The Democratic Leadership Council--once thought of as labor's arch-foe within the Democratic Party--has embraced the idea of a "card-check" system to make it easier for workers to form unions. And moderate liberal economists have, in sundry ways, tempered their enthusiasm for free trade with deeper worries about the dislocating effects of trade. A recent paper by the Hamilton Project, a Rubin-led group that is ground zero for former Clintonite economists, offered up a far more measured endorsement of free trade than would have been on display a dozen years ago, conceding, "International trade also has slightly exacerbated the underlying trend in the United States to greater income inequality and increased levels of income volatility." Former Clinton economic adviser Gene Sperling wrote last year that his fellow moderates should admit that "accelerated market opening in nations with weak safety nets and poor labor rights can at least temporarily exacerbate inequity." More anecdotally, Jared Bernstein, a liberal economist with the Economic Policy Institute, told me that the Hamilton Project requested 20 copies of his latest book.
Even Rubin himself has begun saying some highly unRubin-like things. In his interview with The Nation last summer, he mused about the "global convergence of wages"--a favorite phrase of labor liberals that refers to the ways global trade can bring down incomes for unskilled workers in advanced economies. He cited John Kenneth Galbraith's observation that a true labor market does not exist when business acquires too much power in setting wages. He brought up the idea again, unprompted, in an interview with me. "I'm not sure where that leads you," he admitted.
I'm not sure either, but the overall direction seems clear. Since the outset of the Clinton administration, the party's economic populist wing has been on the defensive. Democrats have fought against the most plutocratic and fiscally irresponsible Republican plans, but they have done so from a standpoint of resolute centrism.

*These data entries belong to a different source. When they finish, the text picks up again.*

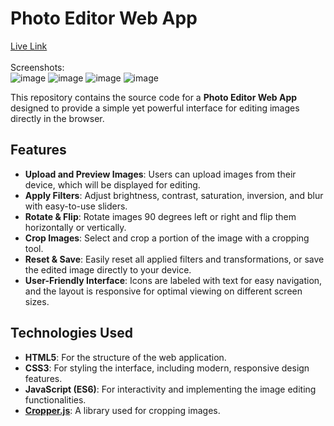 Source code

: # Photo Editor Web App

<a target="_blank" href="https://swapan-code.github.io/Photo-Editor-Project/">Live Link</a>
<br>
<br>
Screenshots:
<br>
![image](https://github.com/user-attachments/assets/a93d368f-76c6-43e1-9b35-17f2d5167d29)
![image](https://github.com/user-attachments/assets/a3d247c7-b66e-4dd6-8697-50258d878daf)
![image](https://github.com/user-attachments/assets/afec3d43-9d62-46e4-bbfd-0153b3f04fab)
![image](https://github.com/user-attachments/assets/7bb855c5-150c-41f3-9474-d8cb0e25717b)


This repository contains the source code for a **Photo Editor Web App** designed to provide a simple yet powerful interface for editing images directly in the browser.

## Features

- **Upload and Preview Images**: Users can upload images from their device, which will be displayed for editing.
- **Apply Filters**: Adjust brightness, contrast, saturation, inversion, and blur with easy-to-use sliders.
- **Rotate & Flip**: Rotate images 90 degrees left or right and flip them horizontally or vertically.
- **Crop Images**: Select and crop a portion of the image with a cropping tool.
- **Reset & Save**: Easily reset all applied filters and transformations, or save the edited image directly to your device.
- **User-Friendly Interface**: Icons are labeled with text for easy navigation, and the layout is responsive for optimal viewing on different screen sizes.

## Technologies Used

- **HTML5**: For the structure of the web application.
- **CSS3**: For styling the interface, including modern, responsive design features.
- **JavaScript (ES6)**: For interactivity and implementing the image editing functionalities.
- **[Cropper.js](https://fengyuanchen.github.io/cropperjs/)**: A library used for cropping images.


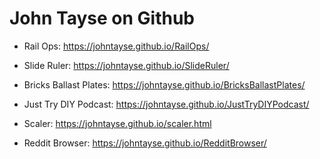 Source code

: # John Tayse on Github

- Rail Ops: https://johntayse.github.io/RailOps/

- Slide Ruler: https://johntayse.github.io/SlideRuler/

- Bricks Ballast Plates: https://johntayse.github.io/BricksBallastPlates/

- Just Try DIY Podcast: https://johntayse.github.io/JustTryDIYPodcast/

- Scaler: https://johntayse.github.io/scaler.html

- Reddit Browser: https://johntayse.github.io/RedditBrowser/
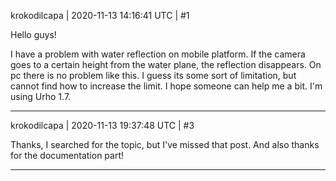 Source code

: krokodilcapa | 2020-11-13 14:16:41 UTC | #1

Hello guys!

I have a problem with water reflection on mobile platform. If the camera goes to a certain height from the water plane, the reflection disappears. On pc there is no problem like this. I guess its some sort of limitation, but cannot find how to increase the limit. I hope someone can help me a bit. I'm using Urho 1.7.

-------------------------

krokodilcapa | 2020-11-13 19:37:48 UTC | #3

Thanks, I searched for the topic, but I've missed that post. And also thanks for the documentation part!

-------------------------

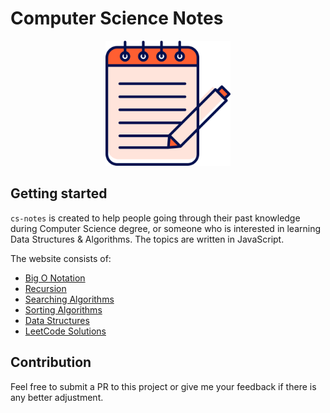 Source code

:# Computer Science Notes

<p align="center">
  <a href="https://www.bntnam.com/cs-notes/">
    <img src="./_media/note.png" alt="note image" width="200px" />
  </a>
</p>

## Getting started

`cs-notes` is created to help people going through their past knowledge during Computer Science degree, or someone who is interested in learning Data Structures & Algorithms. The topics are written in JavaScript.

The website consists of:

- [Big O Notation](js/bigONotation/timeComplexity)
- [Recursion](js/recursion/recursion)
- [Searching Algorithms](js/searchingAlgorithms/linearSearch/linearSearch)
- [Sorting Algorithms](js/sortingAlgorithms/bubbleSort/bubbleSort)
- [Data Structures](js/dataStructures/singlyLinkedList/singlyLinkedList)
- [LeetCode Solutions](js/leetCode/136-singleNumber/singleNumber)

## Contribution

Feel free to submit a PR to this project or give me your feedback if there is any better adjustment.
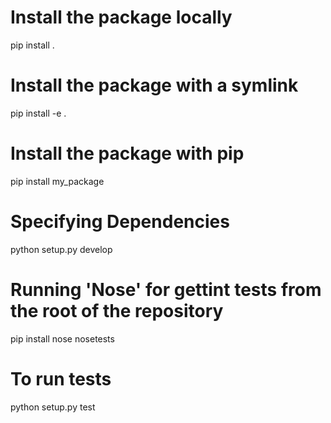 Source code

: # Install the package locally
pip install .

# Install the package with a symlink
pip install -e .

# Install the package with pip
pip install my_package

# Specifying Dependencies
python setup.py develop

# Running 'Nose' for gettint tests from the root of the repository
pip install nose
nosetests

# To run tests
python setup.py test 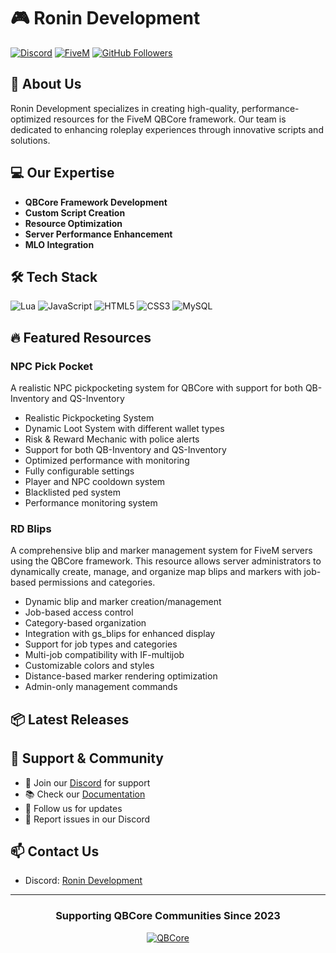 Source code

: # 🎮 Ronin Development

[![Discord](https://img.shields.io/badge/Discord-Join%20Us-7289DA?style=for-the-badge&logo=discord&logoColor=white)](https://discord.gg/ronin-development)
[![FiveM](https://img.shields.io/badge/FiveM-Featured%20Resources-F24E1E?style=for-the-badge&logo=fivem&logoColor=white)](https://forum.cfx.re)
[![GitHub Followers](https://img.shields.io/github/followers/Ronin-Development?style=for-the-badge&logo=github&logoColor=white&label=FOLLOWERS)](https://github.com/Ronin-Development)

## 🚀 About Us
Ronin Development specializes in creating high-quality, performance-optimized resources for the FiveM QBCore framework. Our team is dedicated to enhancing roleplay experiences through innovative scripts and solutions.

## 💻 Our Expertise
- **QBCore Framework Development**
- **Custom Script Creation**
- **Resource Optimization**
- **Server Performance Enhancement**
- **MLO Integration**

## 🛠️ Tech Stack
![Lua](https://img.shields.io/badge/Lua-2C2D72?style=for-the-badge&logo=lua&logoColor=white)
![JavaScript](https://img.shields.io/badge/JavaScript-F7DF1E?style=for-the-badge&logo=javascript&logoColor=black)
![HTML5](https://img.shields.io/badge/HTML5-E34F26?style=for-the-badge&logo=html5&logoColor=white)
![CSS3](https://img.shields.io/badge/CSS3-1572B6?style=for-the-badge&logo=css3&logoColor=white)
![MySQL](https://img.shields.io/badge/MySQL-4479A1?style=for-the-badge&logo=mysql&logoColor=white)

## 🔥 Featured Resources

### NPC Pick Pocket
A realistic NPC pickpocketing system for QBCore with support for both QB-Inventory and QS-Inventory
- Realistic Pickpocketing System
- Dynamic Loot System with different wallet types
- Risk & Reward Mechanic with police alerts
- Support for both QB-Inventory and QS-Inventory
- Optimized performance with monitoring
- Fully configurable settings
- Player and NPC cooldown system
- Blacklisted ped system
- Performance monitoring system

### RD Blips
A comprehensive blip and marker management system for FiveM servers using the QBCore framework. This resource allows server administrators to dynamically create, manage, and organize map blips and markers with job-based permissions and categories.
- Dynamic blip and marker creation/management
- Job-based access control
- Category-based organization
- Integration with gs_blips for enhanced display
- Support for job types and categories
- Multi-job compatibility with IF-multijob
- Customizable colors and styles
- Distance-based marker rendering optimization
- Admin-only management commands

## 📦 Latest Releases
<!-- BEGIN_RELEASES -->
<!-- END_RELEASES -->


## 🤝 Support & Community

- 💬 Join our [Discord](https://discord.gg/t9UNB5UcRh) for support
- 📚 Check our [Documentation](ComingSoon)
- 🌟 Follow us for updates
- 🔧 Report issues in our Discord

## 📫 Contact Us
- Discord: [Ronin Development](https://discord.gg/t9UNB5UcRh)

---

<div align="center">

### Supporting QBCore Communities Since 2023

[![QBCore](https://img.shields.io/badge/QBCore-Partner-brightgreen?style=for-the-badge)](https://github.com/qbcore-framework)

</div>
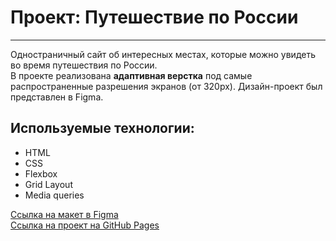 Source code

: # Проект: Путешествие по России 
------

Одностраничный сайт об интересных местах, которые можно увидеть во время путешествия по России.  
В проекте реализована **адаптивная верстка** под самые распространенные разрешения экранов (от 320px). Дизайн-проект был представлен в Figma.

## Используемые технологии:
 * HTML
 * CSS
 * Flexbox
 * Grid Layout
 * Media queries

[Ссылка на макет в Figma](https://www.figma.com/file/5S2WSbEFL6awjVWJ0NWL8Q/Sprint-3_-Russia-_-desktop-%2B-mobile?node-id=28503%3A0)   
[Ссылка на проект на GitHub Pages](https://lakatosska.github.io/russian-travel/) 

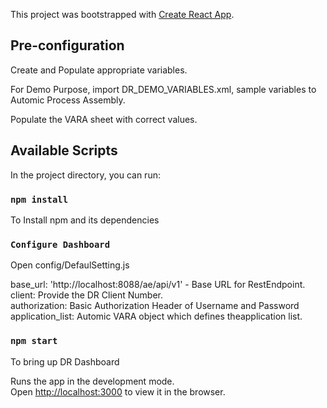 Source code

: This project was bootstrapped with [Create React App](https://github.com/facebook/create-react-app).

## Pre-configuration
Create and Populate appropriate variables.<br />

For Demo Purpose, import DR_DEMO_VARIABLES.xml, sample variables to Automic Process Assembly. <br />

Populate the VARA sheet with correct values.<br />

## Available Scripts

In the project directory, you can run:

### `npm install`

To Install npm and its dependencies<br />

### `Configure Dashboard`

Open config/DefaulSetting.js <br />

base_url: 'http://localhost:8088/ae/api/v1' - Base URL for RestEndpoint. <br />
client: Provide the DR Client Number. <br />
authorization: Basic Authorization Header of Username and Password<br />
application_list: Automic VARA object which defines theapplication list. <br />

### `npm start`

To bring up DR Dashboard  

Runs the app in the development mode.<br />
Open [http://localhost:3000](http://localhost:3000) to view it in the browser.
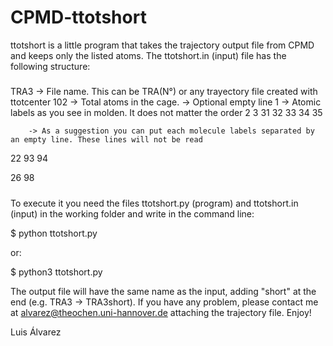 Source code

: # CPMD-ttotshort
ttotshort is a little program that takes the trajectory output file from CPMD and keeps only the listed atoms. The ttotshort.in (input) file has the following structure:

#####
TRA3      -> File name. This can be TRA(N°) or any trayectory file created with ttotcenter
102       -> Total atoms in the cage.
          -> Optional empty line
1         -> Atomic labels as you see in molden. It does not matter the order
2
3
31
32
33
34
35

        -> As a suggestion you can put each molecule labels separated by an empty line. These lines will not be read
22
93
94

26
98
#####

To execute it you need the files ttotshort.py (program) and ttotshort.in (input) in the working folder and write in the command line:

$ python ttotshort.py

or:

$ python3 ttotshort.py

The output file will have the same name as the input, adding "short" at the end (e.g. TRA3 -> TRA3short). If you have any problem, please contact me at alvarez@theochen.uni-hannover.de attaching the trajectory file.
Enjoy!

Luis Álvarez
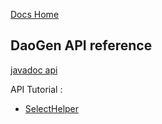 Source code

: [Docs Home](../../index.md)

## DaoGen API reference

[javadoc api](https://javadoc.io/static/org.fugerit.java/fj-core/8.0.0/org/fugerit/java/core/db/daogen/package-summary.html)

API Tutorial : 
* [SelectHelper](select_helper.md)
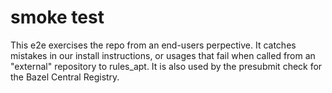 # smoke test

This e2e exercises the repo from an end-users perpective.
It catches mistakes in our install instructions, or usages that fail when called from an "external" repository to rules_apt.
It is also used by the presubmit check for the Bazel Central Registry.
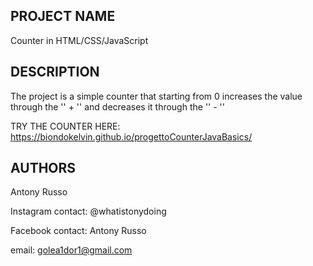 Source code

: 
PROJECT NAME 
-----------------------------------------

Counter in HTML/CSS/JavaScript

DESCRIPTION
--------------------------------------------

The project is a simple counter that starting from 0 increases the value through the '' + '' and decreases it through the '' - ''

TRY THE COUNTER HERE:
https://biondokelvin.github.io/progettoCounterJavaBasics/


AUTHORS
--------------------------------------------------------

Antony Russo

Instagram contact: @whatistonydoing

Facebook contact: Antony Russo

email: golea1dor1@gmail.com
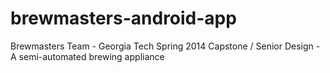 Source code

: brewmasters-android-app
=======================
Brewmasters Team - Georgia Tech Spring 2014 Capstone / Senior Design - A semi-automated brewing appliance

They had strong confidence in an economic model that was, at its core, conservative: unfettered free trade, fiscal restraint. They believed these ideas would benefit all Americans, and they did. But something has changed in the way the U.S. economy works. And, even if it's not yet entirely clear what has happened or how we can best address it, the intellectual balance of power in Democratic circles is already shifting. Today, all the confidence is on the populist side, and it is the centrists who aren't quite sure what to make of the world around them.